Journal

Collector’s Insights

John Galliano’s First Ready-to-Wear Collection for Dior

Autumn/Winter 1997, pin-up glamour in cheongsam silhouettes

In October 1996, LVMH moved John Galliano from Givenchy to Christian Dior. The fashion press received it with scepticism. Galliano was thirty-five, his eponymous label had nearly broken him financially four years earlier, and his very brief tenure at Givenchy had been perceived as brilliant but not in line with the French couture tradition. Dior was one of the oldest names in French couture and placing a British designer at the helm was not an obvious move.

His first collection, Spring/Summer 1997 haute couture, marked the fiftieth anniversary of the house  showed how Galliano could bring his flair for the theatrical to Dior without losing sight of the house’s history. The New Look silhouette was styled with Maasai-inspired necklaces, which are still some of the most collectible fashion accessories.The collection's chinoiserie section proved popular with clients so it continued in the ready-to-wear.

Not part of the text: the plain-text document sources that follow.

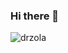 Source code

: ### Hi there 👋

![drzola](https://user-images.githubusercontent.com/16437905/159061780-6a2c3bec-d52a-4a7d-91d8-46cd94a3f99f.jpg)



<!--
**sushilsridhar/sushilsridhar** is a ✨ _special_ ✨ repository because its `README.md` (this file) appears on your GitHub profile.

Here are some ideas to get you started:

- 🔭 I’m currently working on ...
- 🌱 I’m currently learning ...
- 👯 I’m looking to collaborate on ...
- 🤔 I’m looking for help with ...
- 💬 Ask me about ...
- 📫 How to reach me: ...
- 😄 Pronouns: ...
- ⚡ Fun fact: ...
-->
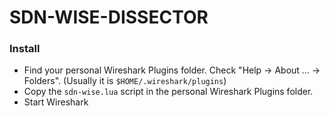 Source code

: SDN-WISE-DISSECTOR
====================================

### Install

* Find your personal Wireshark Plugins folder. Check "Help -> About ... -> Folders". (Usually it is `$HOME/.wireshark/plugins`)
* Copy the `sdn-wise.lua` script in the personal Wireshark Plugins folder.
* Start Wireshark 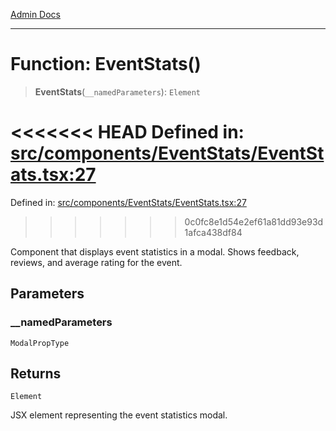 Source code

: [Admin Docs](/)

***

# Function: EventStats()

> **EventStats**(`__namedParameters`): `Element`

<<<<<<< HEAD
Defined in: [src/components/EventStats/EventStats.tsx:27](https://github.com/abhassen44/talawa-admin/blob/285f7384c3d26b5028a286d84f89b85120d130a2/src/components/EventStats/EventStats.tsx#L27)
=======
Defined in: [src/components/EventStats/EventStats.tsx:27](https://github.com/PalisadoesFoundation/talawa-admin/blob/main/src/components/EventStats/EventStats.tsx#L27)
>>>>>>> 0c0fc8e1d54e2ef61a81dd93e93d1afca438df84

Component that displays event statistics in a modal.
Shows feedback, reviews, and average rating for the event.

## Parameters

### \_\_namedParameters

`ModalPropType`

## Returns

`Element`

JSX element representing the event statistics modal.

The Autumn/Winter 1997 - 1998 ready-to-wear show followed in March. Dior’s press release revealed five types of pin-up women: sweetheart pin-up, haughty, smouldering and venomous vamp pin-up, imperial pin-up, bohemian muse pin-up, lacquered pin-up, and is thus known among collectors as the “Pin-Up” or “Geisha” collection. The latter name comes from the strong makeup look. The Chinese cheongsam, characterised by a close fit, mandarin collar and frog or side fastenings, appeared in silk jacquard, wool, and angora, with pearl-button closures appearing across both eveningwear and daywear separates.The collection also had a strong pin-up element: nipped waists, high heels, rolled hair, red lips. The colours ranged from pastels, to red, black, and gold.

Galliano stated he was inspired by the models Christian Dior selected for his first collection. Rather unconventionally, Monsieur Dior advertised for models in the local newspaper, and the women who turned up at his atelier were predominantly sex workers. This was a recurring theme in Galliano's work from the mid-1990s, what the critic Colin McDowell described as figures who occupied the margins of respectable society: "hookers, geishas, hostesses in opium dens."

Pieces from Galliano's first seasons at Dior are among the hardest to find. The Epoque Couture archive holds several from this collection, among them the jacket and dress from the opening look in yellow; a red silk column gown cut as two panels connected at the sides by gold metal hardware fastenings, which references the cheongsam's side-closure detailing; a red jacket embroidered with gold thread in the Dior Cannage pattern, worn with matching trousers and bustier; and a gold and navy satin jacquard evening jacket with a high mandarin collar embellished with faux pearls, documented to the runway, subsequently worn by Isabelle Adjani at the 1997 Cannes Film Festival, photographed by Nick Knight for Vogue, and later exhibited at the Metropolitan Museum of Art's China: Through the Looking Glass.